Last week, the Department of Justice Office of the Inspector General (OIG) released a report examining the Drug Enforcement Administration’s (DEA) aviation operations within the Department of Defense (DOD) in Afghanistan. The OIG found that the DEA and DoD had spent $86 million over 7 years on an aircraft that missed every delivery date and failed to comply with numerous federal regulations when purchasing and modifying the aircraft.
The DEA purchased the ATR 42-500 aircraft for $8.6 million in 2008 to support the DEA’s counternarcotics efforts in Afghanistan. DoD agreed to modify the aircraft with surveillance equipment and other capabilities for intended use in the Global Discovery Program. Since 2008, when the aircraft was originally purchased, the DEA and DoD have spent a whopping $86 million on the ATR 42-500 aircraft, including modifications to the aircraft and a hangar at the Kabul International Airport in Afghanistan. However, after 7 years the OIG found that “the aircraft remains inoperable, resting on jacks, and has never actually flown in Afghanistan.”

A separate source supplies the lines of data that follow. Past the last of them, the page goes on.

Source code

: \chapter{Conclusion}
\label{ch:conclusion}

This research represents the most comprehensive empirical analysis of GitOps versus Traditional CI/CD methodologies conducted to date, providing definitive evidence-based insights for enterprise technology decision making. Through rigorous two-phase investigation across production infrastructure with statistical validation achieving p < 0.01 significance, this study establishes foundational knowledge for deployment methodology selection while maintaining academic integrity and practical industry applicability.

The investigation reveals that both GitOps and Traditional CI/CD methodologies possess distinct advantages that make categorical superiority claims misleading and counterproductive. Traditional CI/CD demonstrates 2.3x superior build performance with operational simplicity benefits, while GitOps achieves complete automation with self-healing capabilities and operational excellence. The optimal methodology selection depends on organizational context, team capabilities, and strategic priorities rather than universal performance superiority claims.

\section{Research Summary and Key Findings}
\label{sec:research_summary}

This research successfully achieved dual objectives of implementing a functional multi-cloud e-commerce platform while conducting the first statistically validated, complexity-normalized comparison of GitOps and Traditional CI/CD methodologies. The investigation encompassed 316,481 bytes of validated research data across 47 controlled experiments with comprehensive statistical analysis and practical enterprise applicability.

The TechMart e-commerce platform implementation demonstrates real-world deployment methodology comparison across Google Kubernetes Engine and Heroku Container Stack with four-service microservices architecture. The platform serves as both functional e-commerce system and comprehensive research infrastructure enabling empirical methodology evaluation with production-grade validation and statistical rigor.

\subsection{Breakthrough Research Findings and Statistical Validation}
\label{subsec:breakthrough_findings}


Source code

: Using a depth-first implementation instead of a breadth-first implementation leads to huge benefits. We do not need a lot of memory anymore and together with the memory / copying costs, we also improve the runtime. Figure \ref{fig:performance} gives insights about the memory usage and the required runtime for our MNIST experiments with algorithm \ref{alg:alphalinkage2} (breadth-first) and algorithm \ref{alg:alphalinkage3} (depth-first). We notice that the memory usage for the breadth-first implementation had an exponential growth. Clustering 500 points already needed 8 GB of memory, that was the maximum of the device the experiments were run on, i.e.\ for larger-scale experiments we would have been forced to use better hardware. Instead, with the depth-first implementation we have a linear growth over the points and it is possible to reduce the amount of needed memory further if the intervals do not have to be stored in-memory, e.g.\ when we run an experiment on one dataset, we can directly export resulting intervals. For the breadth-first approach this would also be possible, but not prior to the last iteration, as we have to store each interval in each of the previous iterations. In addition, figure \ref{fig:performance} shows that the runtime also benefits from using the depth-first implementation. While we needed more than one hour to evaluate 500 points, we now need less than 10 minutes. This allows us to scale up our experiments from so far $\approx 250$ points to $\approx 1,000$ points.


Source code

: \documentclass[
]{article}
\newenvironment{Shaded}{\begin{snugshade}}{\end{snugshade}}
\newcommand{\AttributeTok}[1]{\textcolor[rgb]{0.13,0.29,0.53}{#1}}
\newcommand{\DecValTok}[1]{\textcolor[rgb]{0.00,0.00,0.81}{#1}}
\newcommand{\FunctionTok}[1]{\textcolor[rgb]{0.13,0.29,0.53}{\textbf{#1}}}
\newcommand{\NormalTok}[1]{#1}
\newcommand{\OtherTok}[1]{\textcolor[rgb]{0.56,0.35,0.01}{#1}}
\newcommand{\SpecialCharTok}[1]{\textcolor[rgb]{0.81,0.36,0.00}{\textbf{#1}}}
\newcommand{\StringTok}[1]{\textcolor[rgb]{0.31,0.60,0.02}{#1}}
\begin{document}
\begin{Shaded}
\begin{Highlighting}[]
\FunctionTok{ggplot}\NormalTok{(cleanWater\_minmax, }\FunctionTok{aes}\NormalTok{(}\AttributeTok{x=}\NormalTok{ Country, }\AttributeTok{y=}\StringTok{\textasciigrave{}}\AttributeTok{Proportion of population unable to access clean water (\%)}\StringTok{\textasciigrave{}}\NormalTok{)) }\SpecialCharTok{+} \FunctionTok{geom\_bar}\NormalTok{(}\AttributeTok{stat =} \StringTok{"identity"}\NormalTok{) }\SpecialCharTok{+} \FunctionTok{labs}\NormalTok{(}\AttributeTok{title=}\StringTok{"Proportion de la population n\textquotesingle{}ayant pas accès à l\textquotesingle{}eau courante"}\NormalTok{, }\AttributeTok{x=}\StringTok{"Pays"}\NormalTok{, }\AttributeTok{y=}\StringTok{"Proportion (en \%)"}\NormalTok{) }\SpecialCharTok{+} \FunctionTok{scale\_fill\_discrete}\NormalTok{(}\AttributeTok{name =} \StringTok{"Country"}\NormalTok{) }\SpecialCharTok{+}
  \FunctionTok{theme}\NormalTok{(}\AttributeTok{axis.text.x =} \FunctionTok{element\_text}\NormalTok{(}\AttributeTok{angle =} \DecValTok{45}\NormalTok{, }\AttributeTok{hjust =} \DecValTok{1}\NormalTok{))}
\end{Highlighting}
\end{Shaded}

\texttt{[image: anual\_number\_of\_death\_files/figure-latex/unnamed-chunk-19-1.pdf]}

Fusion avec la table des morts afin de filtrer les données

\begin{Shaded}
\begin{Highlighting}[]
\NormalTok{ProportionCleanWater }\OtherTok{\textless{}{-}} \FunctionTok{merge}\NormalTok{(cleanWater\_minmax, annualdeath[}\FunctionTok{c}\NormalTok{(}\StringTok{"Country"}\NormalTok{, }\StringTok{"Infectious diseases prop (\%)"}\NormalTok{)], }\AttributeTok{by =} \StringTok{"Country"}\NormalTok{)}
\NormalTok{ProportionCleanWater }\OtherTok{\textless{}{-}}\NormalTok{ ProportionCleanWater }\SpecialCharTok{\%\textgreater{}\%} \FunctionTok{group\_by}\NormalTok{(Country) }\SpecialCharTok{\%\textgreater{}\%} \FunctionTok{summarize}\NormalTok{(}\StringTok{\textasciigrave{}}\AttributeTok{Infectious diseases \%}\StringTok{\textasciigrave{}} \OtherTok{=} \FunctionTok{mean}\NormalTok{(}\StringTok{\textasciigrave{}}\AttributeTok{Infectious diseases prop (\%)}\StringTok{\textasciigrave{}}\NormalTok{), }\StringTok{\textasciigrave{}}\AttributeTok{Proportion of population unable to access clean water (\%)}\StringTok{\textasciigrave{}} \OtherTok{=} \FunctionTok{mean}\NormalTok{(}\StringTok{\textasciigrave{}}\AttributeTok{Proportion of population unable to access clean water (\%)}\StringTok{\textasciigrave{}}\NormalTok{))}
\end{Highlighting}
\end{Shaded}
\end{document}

The OIG also found the DEA diverted millions to the aircraft through five memoranda of understandings intended for other aircraft operations in Afghanistan. The report questions additional expenditures the DEA made including, “maintenance costs for one aircraft that never flew in Afghanistan and two additional aircraft involved in unrelated DEA missions; training for DEA and contract personnel who never went to Afghanistan; and travel for missions that were unrelated to the DEA’s aviation operations in Afghanistan.”